Dynamic & Flow Classes

My flow and dynamic classes are challenging and increasingly informed by my Pilates anatomy training. I want students to activate muscles and build real strength as they move — developing functional strength alongside a sense of flow and nervous system regulation, not just moving through shapes quickly.

Yang & Yin Combined

Some of my most popular classes combine yang and yin — active, dynamic sequences flowing into longer, quieter holds. These classes are designed to help students explore the relationship between strength and release, and above all to come into their body — developing the interoception and proprioception that keep a practice safe and honest over the long term.

Training and lineage

•       Hatha Yoga, 200 hrs — Ellie Ramsby-Herrera, Leyton Yoga

•       Yin Yoga incl. Yang Flow & Shoulder Anatomy, 60 hrs — Jo Phee (Paul Grilley lineage)

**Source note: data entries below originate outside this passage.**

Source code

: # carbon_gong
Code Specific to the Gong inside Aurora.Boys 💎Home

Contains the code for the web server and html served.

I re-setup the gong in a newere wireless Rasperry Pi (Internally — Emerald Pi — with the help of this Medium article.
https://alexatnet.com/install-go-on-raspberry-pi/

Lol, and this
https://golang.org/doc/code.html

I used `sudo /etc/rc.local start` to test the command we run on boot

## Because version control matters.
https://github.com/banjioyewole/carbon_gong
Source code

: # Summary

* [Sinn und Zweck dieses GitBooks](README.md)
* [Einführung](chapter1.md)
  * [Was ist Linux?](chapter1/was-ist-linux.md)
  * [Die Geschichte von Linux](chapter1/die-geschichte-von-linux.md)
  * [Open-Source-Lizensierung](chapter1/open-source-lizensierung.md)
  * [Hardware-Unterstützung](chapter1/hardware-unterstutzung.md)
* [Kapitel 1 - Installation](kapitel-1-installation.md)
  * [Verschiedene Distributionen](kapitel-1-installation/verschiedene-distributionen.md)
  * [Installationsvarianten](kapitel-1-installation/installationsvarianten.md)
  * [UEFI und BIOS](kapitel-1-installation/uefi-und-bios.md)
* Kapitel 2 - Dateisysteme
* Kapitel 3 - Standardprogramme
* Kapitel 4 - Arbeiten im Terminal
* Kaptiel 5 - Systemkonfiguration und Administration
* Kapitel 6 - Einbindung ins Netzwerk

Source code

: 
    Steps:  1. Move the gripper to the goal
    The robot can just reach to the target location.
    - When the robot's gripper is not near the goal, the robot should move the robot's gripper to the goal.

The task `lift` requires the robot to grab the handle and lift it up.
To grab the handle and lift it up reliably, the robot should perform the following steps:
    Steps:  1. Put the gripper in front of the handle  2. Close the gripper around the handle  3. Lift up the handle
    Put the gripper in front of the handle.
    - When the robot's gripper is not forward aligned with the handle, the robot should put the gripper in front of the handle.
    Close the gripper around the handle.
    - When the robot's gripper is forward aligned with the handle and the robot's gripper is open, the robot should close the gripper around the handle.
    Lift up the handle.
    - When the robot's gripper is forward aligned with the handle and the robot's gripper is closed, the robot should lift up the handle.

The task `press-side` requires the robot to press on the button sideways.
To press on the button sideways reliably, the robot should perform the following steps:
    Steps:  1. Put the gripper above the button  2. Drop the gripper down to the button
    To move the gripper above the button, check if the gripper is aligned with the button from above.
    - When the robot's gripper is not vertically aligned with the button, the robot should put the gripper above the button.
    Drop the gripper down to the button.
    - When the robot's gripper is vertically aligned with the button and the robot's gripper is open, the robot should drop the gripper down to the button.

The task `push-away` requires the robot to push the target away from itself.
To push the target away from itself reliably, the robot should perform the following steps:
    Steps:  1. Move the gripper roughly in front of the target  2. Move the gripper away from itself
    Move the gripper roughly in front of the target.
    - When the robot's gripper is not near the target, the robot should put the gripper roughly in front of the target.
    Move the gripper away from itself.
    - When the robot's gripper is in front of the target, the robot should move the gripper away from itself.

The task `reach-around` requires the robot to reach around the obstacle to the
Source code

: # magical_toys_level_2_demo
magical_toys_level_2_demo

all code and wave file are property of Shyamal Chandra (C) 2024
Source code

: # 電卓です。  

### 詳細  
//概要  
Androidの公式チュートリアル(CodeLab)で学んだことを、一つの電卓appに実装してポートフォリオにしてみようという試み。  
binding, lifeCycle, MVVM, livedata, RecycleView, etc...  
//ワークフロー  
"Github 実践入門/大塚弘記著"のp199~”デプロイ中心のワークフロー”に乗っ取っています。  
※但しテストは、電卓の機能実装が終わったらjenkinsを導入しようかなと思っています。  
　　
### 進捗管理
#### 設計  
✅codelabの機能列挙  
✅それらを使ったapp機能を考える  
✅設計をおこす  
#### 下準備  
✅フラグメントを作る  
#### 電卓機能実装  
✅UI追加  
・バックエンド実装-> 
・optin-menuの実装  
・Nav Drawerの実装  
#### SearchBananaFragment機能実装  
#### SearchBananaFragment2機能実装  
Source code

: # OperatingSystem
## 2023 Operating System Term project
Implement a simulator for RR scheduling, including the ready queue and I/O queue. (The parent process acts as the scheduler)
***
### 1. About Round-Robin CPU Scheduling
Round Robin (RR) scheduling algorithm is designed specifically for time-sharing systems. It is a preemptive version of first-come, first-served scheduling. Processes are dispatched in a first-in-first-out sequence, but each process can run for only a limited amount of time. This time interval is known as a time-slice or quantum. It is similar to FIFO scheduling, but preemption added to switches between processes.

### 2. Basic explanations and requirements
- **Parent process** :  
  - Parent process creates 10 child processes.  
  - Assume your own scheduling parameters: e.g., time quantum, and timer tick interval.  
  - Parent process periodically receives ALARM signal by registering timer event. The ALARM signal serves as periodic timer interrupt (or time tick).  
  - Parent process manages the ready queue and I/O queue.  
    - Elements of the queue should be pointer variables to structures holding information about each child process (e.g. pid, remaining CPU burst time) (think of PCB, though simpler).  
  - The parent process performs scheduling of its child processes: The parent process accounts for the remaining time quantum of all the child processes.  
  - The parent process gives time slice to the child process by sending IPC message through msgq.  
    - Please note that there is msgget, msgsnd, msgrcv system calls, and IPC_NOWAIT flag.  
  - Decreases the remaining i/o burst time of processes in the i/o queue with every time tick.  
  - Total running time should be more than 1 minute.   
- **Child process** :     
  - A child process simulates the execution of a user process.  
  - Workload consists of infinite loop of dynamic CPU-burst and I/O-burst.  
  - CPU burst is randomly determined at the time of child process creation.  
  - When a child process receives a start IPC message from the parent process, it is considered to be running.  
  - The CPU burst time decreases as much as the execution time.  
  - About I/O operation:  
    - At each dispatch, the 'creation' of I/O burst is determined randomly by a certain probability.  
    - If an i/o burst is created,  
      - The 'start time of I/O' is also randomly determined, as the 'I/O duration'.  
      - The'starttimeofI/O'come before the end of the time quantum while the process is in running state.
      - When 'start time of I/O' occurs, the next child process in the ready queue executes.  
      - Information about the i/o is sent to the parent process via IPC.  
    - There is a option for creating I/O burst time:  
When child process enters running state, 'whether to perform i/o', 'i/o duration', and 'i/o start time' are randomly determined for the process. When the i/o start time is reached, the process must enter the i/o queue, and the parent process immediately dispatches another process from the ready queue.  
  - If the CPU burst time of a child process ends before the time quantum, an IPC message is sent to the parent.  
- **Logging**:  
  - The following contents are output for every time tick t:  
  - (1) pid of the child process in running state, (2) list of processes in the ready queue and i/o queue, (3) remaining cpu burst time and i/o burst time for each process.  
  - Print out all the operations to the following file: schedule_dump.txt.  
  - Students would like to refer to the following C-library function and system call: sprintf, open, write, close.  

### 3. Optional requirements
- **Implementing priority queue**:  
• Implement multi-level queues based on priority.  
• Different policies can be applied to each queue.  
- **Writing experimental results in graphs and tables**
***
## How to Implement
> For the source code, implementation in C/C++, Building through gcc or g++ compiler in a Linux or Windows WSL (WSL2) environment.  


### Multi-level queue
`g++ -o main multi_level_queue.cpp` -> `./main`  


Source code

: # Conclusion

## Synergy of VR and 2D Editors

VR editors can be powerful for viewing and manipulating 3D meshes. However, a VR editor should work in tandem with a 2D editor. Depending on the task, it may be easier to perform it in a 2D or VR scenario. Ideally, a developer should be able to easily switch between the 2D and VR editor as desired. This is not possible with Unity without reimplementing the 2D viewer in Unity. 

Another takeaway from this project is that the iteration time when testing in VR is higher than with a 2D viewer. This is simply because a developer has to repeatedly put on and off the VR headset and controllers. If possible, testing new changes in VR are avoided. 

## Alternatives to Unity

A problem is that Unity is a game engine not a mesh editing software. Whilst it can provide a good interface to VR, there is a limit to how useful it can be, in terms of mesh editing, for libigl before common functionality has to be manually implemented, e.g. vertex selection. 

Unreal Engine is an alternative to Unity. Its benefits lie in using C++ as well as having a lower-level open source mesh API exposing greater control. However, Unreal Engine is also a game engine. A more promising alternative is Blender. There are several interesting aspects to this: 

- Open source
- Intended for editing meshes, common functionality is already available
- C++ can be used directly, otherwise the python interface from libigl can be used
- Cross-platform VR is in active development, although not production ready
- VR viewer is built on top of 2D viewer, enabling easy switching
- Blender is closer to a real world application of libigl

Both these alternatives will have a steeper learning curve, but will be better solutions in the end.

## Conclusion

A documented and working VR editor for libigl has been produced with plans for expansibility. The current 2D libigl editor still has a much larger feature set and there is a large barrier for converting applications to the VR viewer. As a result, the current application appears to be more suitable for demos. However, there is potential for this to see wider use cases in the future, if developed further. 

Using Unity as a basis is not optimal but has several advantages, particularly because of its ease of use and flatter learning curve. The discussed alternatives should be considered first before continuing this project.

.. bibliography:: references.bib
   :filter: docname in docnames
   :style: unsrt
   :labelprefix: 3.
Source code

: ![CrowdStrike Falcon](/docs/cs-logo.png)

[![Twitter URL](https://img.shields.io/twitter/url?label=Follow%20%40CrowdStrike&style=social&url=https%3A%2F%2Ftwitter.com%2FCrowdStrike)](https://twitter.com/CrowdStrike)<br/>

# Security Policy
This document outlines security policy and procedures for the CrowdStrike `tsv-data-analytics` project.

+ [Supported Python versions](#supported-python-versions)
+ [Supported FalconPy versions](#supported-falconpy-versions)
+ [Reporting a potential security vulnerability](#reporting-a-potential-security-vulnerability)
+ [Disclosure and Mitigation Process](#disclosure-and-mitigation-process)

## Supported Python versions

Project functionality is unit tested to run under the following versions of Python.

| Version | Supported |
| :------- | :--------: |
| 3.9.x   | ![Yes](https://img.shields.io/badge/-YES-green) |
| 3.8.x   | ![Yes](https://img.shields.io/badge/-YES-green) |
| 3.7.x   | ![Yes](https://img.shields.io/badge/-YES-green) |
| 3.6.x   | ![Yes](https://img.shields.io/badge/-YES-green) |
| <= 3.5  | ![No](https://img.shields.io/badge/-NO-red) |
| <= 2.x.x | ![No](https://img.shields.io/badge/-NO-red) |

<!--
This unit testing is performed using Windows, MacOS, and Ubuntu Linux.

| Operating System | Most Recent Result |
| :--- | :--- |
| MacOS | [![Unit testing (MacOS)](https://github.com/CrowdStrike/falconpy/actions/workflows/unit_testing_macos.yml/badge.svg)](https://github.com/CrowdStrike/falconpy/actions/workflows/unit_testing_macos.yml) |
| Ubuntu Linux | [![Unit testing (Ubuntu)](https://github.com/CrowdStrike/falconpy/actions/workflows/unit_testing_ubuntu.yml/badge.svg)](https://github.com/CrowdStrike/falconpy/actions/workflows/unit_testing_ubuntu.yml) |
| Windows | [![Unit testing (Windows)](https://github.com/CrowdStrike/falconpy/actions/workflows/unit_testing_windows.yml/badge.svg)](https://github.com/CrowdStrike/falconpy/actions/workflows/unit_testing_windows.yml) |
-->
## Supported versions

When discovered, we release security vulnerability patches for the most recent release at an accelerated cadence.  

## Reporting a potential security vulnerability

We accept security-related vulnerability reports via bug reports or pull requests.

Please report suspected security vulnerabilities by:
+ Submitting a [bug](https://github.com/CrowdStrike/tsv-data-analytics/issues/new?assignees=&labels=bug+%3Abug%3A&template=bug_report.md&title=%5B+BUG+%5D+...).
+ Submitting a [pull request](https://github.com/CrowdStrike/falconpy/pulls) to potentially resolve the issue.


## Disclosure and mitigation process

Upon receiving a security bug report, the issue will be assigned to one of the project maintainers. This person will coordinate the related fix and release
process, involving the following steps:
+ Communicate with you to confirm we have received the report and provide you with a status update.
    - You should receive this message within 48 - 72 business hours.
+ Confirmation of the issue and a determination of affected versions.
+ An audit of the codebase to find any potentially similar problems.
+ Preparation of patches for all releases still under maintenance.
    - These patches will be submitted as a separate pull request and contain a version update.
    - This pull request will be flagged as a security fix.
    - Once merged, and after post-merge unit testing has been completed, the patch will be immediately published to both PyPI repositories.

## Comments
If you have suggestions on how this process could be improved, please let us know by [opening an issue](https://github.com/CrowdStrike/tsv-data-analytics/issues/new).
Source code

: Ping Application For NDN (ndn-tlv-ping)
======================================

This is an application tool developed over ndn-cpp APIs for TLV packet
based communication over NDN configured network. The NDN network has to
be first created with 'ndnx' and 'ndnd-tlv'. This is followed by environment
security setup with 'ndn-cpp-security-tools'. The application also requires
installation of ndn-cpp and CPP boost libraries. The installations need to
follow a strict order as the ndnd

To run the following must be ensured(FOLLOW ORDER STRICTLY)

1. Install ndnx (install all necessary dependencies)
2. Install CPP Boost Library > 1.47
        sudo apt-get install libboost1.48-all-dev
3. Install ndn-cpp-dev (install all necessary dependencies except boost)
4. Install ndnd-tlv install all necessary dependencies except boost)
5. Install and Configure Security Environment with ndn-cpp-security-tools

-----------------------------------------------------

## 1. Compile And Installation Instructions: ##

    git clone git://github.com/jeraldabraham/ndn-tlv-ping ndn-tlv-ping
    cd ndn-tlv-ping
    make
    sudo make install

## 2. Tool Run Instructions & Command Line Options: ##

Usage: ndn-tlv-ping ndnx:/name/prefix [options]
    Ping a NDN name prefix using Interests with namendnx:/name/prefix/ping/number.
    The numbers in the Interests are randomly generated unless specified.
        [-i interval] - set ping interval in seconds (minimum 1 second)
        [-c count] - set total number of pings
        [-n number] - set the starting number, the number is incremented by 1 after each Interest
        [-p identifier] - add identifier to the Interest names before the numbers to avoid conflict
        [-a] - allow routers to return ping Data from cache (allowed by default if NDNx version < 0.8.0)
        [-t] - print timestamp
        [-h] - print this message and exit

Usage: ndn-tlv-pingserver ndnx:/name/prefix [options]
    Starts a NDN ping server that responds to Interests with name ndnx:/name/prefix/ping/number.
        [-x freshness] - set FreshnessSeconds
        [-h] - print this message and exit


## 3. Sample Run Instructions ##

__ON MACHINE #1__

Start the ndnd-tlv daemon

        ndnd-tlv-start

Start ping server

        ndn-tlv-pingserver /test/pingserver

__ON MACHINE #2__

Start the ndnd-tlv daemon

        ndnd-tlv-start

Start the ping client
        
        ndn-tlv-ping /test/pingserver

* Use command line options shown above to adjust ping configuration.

•       Yin Yoga, 30 hrs — Norman Blair

•       Menopause Yoga, 40 hrs — Petra Coveney

•       Reformer Pilates — East of Eden (BASI & STOTT), qualifying Summer 2026

•       Mat Pilates STOTT Level 3 — 2026

Where I teach

Regular weekly classes at EVOKE and LIM in north London, plus covers at Yoga Home and The Movement Studio.

See the schedule →

I also run regular workshops combining yoga and sound. Plus, I collaborate with others to deliver very special seasonal and bespoke events.

Forthcoming events & workshops →

WHY yoga and pilates?

Yoga and Pilates are often treated as separate worlds, and the people who teach them usually stay in one lane. I’ve come to see them differently — as practices that genuinely support each other when both are part of how you move.

Pilates, especially on the Reformer, is known for building functional strength, stability and precision. There’s flexibility work within it, but that’s not really what it’s for.

Yoga includes strength — I teach that properly in my dynamic classes — but its deeper gifts are spinal mobility, fascial release, breath, and the slower nervous system work of yin and restorative practice.

The two inform each other.

Yoga is safer and richer when the body has underlying strength and stability — which is exactly what Reformer builds. And Reformer clients often find their bodies feel more connected, more fluid, and less braced when they add yoga — particularly yin, which works slowly into the fascia and settles the nervous system in a way that more active practice can’t reach.

So I teach both sides, and I think about them together. The active and the still, the strong and the released, the doing and the being. Different practices, one approach to the body.

Before teaching

Before training as a yoga teacher, I spent over a decade in publishing as Head of Marketing for Penguin’s non-fiction division, working on spirituality and wellbeing titles from authors including Dr Tara Swart, Brené Brown, Adam Grant and Gabor Maté. That background continues to shape how I teach and design team sessions today.